◆ DIRECTIONS FOR THIS TASK: Write out the entries once more, exactly as they appear.

▼▼▼

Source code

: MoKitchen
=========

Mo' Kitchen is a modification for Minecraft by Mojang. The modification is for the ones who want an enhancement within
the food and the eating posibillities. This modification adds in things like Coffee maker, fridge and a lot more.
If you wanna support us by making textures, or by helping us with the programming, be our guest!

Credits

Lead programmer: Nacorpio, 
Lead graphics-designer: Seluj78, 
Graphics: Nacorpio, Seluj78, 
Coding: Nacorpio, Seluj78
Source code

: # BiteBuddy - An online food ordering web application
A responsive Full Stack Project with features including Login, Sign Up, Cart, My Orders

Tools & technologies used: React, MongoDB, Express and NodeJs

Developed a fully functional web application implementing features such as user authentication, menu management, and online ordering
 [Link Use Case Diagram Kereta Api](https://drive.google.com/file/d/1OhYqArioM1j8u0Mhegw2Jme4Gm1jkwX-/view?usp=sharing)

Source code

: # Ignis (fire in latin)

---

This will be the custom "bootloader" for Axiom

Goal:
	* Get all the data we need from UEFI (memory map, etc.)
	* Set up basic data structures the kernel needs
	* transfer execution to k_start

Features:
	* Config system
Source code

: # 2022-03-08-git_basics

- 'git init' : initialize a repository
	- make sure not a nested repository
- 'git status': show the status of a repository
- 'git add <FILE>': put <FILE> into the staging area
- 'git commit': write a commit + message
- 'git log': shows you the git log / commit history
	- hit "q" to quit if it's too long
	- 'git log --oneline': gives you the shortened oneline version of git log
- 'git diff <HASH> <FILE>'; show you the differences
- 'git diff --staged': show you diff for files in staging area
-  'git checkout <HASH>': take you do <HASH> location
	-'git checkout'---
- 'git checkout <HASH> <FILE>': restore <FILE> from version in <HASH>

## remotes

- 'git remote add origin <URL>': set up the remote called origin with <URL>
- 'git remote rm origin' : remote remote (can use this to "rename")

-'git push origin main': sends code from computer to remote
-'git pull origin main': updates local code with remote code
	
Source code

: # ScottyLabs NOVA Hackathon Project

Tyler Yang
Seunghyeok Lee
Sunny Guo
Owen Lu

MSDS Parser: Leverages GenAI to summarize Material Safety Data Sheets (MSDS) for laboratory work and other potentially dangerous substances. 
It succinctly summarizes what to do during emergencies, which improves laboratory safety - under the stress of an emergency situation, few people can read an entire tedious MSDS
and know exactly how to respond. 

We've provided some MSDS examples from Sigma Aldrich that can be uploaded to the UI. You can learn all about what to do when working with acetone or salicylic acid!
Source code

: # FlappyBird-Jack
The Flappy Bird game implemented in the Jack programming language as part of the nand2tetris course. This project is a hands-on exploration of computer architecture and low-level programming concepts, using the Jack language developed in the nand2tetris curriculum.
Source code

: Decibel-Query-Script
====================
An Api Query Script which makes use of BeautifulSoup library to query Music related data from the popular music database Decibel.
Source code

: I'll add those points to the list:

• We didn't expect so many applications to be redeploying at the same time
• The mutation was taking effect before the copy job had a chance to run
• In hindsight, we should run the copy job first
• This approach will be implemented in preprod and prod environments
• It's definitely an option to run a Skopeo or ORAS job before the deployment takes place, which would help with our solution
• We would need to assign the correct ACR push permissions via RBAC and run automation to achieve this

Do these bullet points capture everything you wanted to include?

▲▲▲

◆ TASK RESPONSE:
Source code

: MoKitchen
=========

Mo' Kitchen is a modification for Minecraft by Mojang. The modification is for the ones who want an enhancement within
the food and the eating posibillities. This modification adds in things like Coffee maker, fridge and a lot more.
If you wanna support us by making textures, or by helping us with the programming, be our guest!

Credits

Lead programmer: Nacorpio, 
Lead graphics-designer: Seluj78, 
Graphics: Nacorpio, Seluj78, 
Coding: Nacorpio, Seluj78
Source code

: # BiteBuddy - An online food ordering web application
A responsive Full Stack Project with features including Login, Sign Up, Cart, My Orders

Tools & technologies used: React, MongoDB, Express and NodeJs

Developed a fully functional web application implementing features such as user authentication, menu management, and online ordering
 [Link Use Case Diagram Kereta Api](https://drive.google.com/file/d/1OhYqArioM1j8u0Mhegw2Jme4Gm1jkwX-/view?usp=sharing)

Source code

: # Ignis (fire in latin)

---

This will be the custom "bootloader" for Axiom

Goal:
	* Get all the data we need from UEFI (memory map, etc.)
	* Set up basic data structures the kernel needs
	* transfer execution to k_start

Features:
	* Config system
Source code

: # 2022-03-08-git_basics

- 'git init' : initialize a repository
	- make sure not a nested repository
- 'git status': show the status of a repository
- 'git add <FILE>': put <FILE> into the staging area
- 'git commit': write a commit + message
- 'git log': shows you the git log / commit history
	- hit "q" to quit if it's too long
	- 'git log --oneline': gives you the shortened oneline version of git log
- 'git diff <HASH> <FILE>'; show you the differences
- 'git diff --staged': show you diff for files in staging area
-  'git checkout <HASH>': take you do <HASH> location
	-'git checkout'---
- 'git checkout <HASH> <FILE>': restore <FILE> from version in <HASH>

## remotes

- 'git remote add origin <URL>': set up the remote called origin with <URL>
- 'git remote rm origin' : remote remote (can use this to "rename")

-'git push origin main': sends code from computer to remote
-'git pull origin main': updates local code with remote code
	
Source code

: # ScottyLabs NOVA Hackathon Project

Tyler Yang
Seunghyeok Lee
Sunny Guo
Owen Lu

MSDS Parser: Leverages GenAI to summarize Material Safety Data Sheets (MSDS) for laboratory work and other potentially dangerous substances. 
It succinctly summarizes what to do during emergencies, which improves laboratory safety - under the stress of an emergency situation, few people can read an entire tedious MSDS
and know exactly how to respond. 

We've provided some MSDS examples from Sigma Aldrich that can be uploaded to the UI. You can learn all about what to do when working with acetone or salicylic acid!
Source code

: # FlappyBird-Jack
The Flappy Bird game implemented in the Jack programming language as part of the nand2tetris course. This project is a hands-on exploration of computer architecture and low-level programming concepts, using the Jack language developed in the nand2tetris curriculum.
Source code

: Decibel-Query-Script
====================
An Api Query Script which makes use of BeautifulSoup library to query Music related data from the popular music database Decibel.
Source code

: I'll add those points to the list:

• We didn't expect so many applications to be redeploying at the same time
• The mutation was taking effect before the copy job had a chance to run
• In hindsight, we should run the copy job first
• This approach will be implemented in preprod and prod environments
• It's definitely an option to run a Skopeo or ORAS job before the deployment takes place, which would help with our solution
• We would need to assign the correct ACR push permissions via RBAC and run automation to achieve this

Do these bullet points capture everything you wanted to include?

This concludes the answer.